环境:
源端--集群环境
192.168.1.118
192.168.1.134
192.168.1.135
目的端--单节点
192.168.1.85
1.在源端创建库和表
我这里是192.168.1.118上面创建本地表
创建库:
create database db_test;
创建表:
create table db_test.worker
(
id Int32,
name String,
gender Int16,
birthday Date,
cert_num String,
department_id Int32
)
ENGINE = MergeTree()
primary key id
partition by department_id
ORDER BY id;
写入数据:
insert into db_test.worker values(1,'name1',1,now(),12,10);
insert into db_test.worker values(2,'name2',1,now(),12,11);
2.在 /etc/clickhouse-server/ 中,创建目录层级 copytasks/task1/
在节点192.168.1.118上操作
[root@localhost clickhouse-server]# cd /etc/clickhouse-server/
[root@localhost clickhouse-server]# mkdir -p copytasks/task1
3.创建复制任务文件schema.xml
这个文件的内容包括源和目标的集群分片信息,以及需要同步的表信息.
vi /etc/clickhouse-server/copytasks/task1/schema.xml
<yandex>
<remote_servers>
<source_cluster>
<shard>
<weight>1</weight>
<replica>
<host>192.168.1.118</host>
<port>9000</port>
</replica>
</shard>
</source_cluster>
<target_cluster>
<shard>
<weight>1</weight>
<replica>
<host>192.168.1.85</host>
<port>9000</port>
</replica>
</shard>
</target_cluster>
</remote_servers>
<!-- How many simultaneously active workers are possible.

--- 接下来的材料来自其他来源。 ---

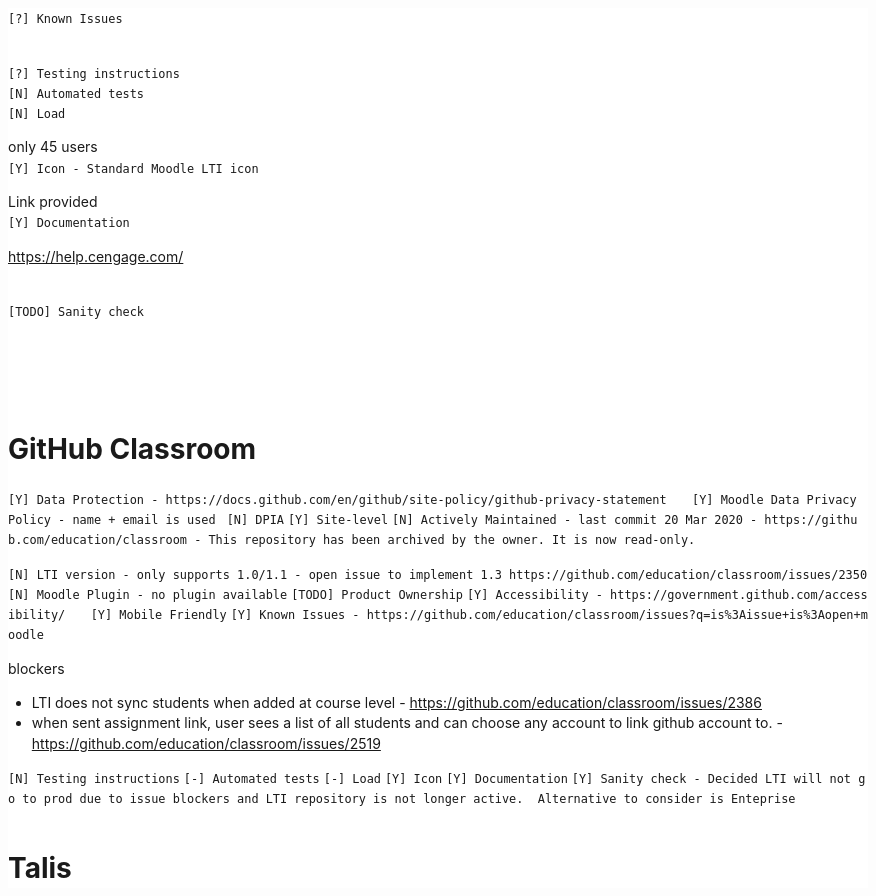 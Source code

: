 <code class="java plain">[?] Known Issues</code></p>
<p><br />
<code class="java plain">[?] Testing instructions</code><br />
<code class="java plain">[N] Automated tests</code><br />
<code class="java plain">[N] Load </code></p>
<p>only 45 users<br />
<code class="java plain">[Y] Icon - Standard Moodle LTI icon </code></p>
<p>Link provided<br />
<code class="java plain">[Y] Documentation</code> </p>
<p><a href="https://help.cengage.com/" class="uri">https://help.cengage.com/</a></p>
<p><br />
<code class="java plain">[TODO] Sanity check </code></p>
<p><br />
</p>
<p><br />
</p></td>
</tr>
</tbody>
</table>

# GitHub Classroom

`[Y] Data Protection - https://docs.github.com/en/github/site-policy/github-privacy-statement   `
`[Y] Moodle Data Privacy Policy - name + email is used `
`[N] DPIA`
`[Y] Site-level`
`[N] Actively Maintained - last commit 20 Mar 2020 - https://github.com/education/classroom - This repository has been archived by the owner. It is now read-only. `

`[N] LTI version - only supports 1.0/1.1 - open issue to implement 1.3 https://github.com/education/classroom/issues/2350   `
`[N] Moodle Plugin - no plugin available`
`[TODO] Product Ownership`
`[Y] Accessibility - https://government.github.com/accessibility/   `
`[Y] Mobile Friendly`
`[Y] Known Issues - https://github.com/education/classroom/issues?q=is%3Aissue+is%3Aopen+moodle   `

blockers

-   LTI does not sync students when added at course level - <https://github.com/education/classroom/issues/2386>
-   when sent assignment link, user sees a list of all students and can choose any account to link github account to. - <https://github.com/education/classroom/issues/2519>

`[N] Testing instructions`
`[-] Automated tests`
`[-] Load`
`[Y] Icon`
`[Y] Documentation`
`[Y] Sanity check - Decided LTI will not go to prod due to issue blockers and LTI repository is not longer active.  Alternative to consider is Enteprise   `

# Talis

If you run more workers superfluous workers will sleep. -->
<max_workers>2</max_workers>
<!-- Setting used to fetch (pull) data from source cluster tables -->
<settings_pull>
<readonly>1</readonly>
</settings_pull>
<!-- Setting used to insert (push) data to destination cluster tables -->
<settings_push>
<readonly>0</readonly>
</settings_push>
<!-- Common setting for fetch (pull) and insert (push) operations. Also, copier process context uses it.

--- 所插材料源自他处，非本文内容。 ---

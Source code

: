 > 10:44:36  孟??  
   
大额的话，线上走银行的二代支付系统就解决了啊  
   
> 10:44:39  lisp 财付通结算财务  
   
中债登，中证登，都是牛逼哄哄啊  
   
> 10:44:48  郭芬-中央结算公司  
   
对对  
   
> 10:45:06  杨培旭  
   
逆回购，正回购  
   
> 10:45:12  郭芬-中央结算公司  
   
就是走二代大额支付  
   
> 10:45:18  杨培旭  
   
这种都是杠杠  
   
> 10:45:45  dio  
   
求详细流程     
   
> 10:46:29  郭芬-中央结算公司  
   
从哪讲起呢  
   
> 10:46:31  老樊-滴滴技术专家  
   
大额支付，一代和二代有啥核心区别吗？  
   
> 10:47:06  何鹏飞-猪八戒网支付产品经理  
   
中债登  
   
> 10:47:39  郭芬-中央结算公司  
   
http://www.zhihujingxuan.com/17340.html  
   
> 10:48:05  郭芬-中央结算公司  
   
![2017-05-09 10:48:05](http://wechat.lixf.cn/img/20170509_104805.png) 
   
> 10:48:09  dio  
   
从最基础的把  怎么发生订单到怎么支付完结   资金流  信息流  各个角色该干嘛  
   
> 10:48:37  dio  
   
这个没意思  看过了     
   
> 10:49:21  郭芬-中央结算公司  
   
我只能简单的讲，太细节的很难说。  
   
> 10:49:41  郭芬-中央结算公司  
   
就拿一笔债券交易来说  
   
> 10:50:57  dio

They are overlaid by <settings_pull/> and <settings_push/> respectively. -->
<settings>
<connect_timeout>3</connect_timeout>
<!-- Sync insert is set forcibly, leave it here just in case. -->
<insert_distributed_sync>1</insert_distributed_sync>
</settings>
<tables>
<table_person>
<cluster_pull>source_cluster</cluster_pull>
<database_pull>db_test</database_pull>
<table_pull>worker</table_pull>
<cluster_push>target_cluster</cluster_push>
<database_push>db_test</database_push>
<table_push>worker</table_push>
<engine> ENGINE = MergeTree()
PARTITION BY department_id
PRIMARY KEY id
ORDER BY id
SETTINGS index_granularity = 8192
</engine>
</table_person>
</tables>
</yandex>
4.进入zookeeper 的bin 目录,使用如下命令,在zookeeper中创建复制任务
cd /opt/apache-zookeeper-3.7.0-bin/bin/
./zkCli.sh -server 192.168.1.85:2181 create /clickhouse/copytasks ""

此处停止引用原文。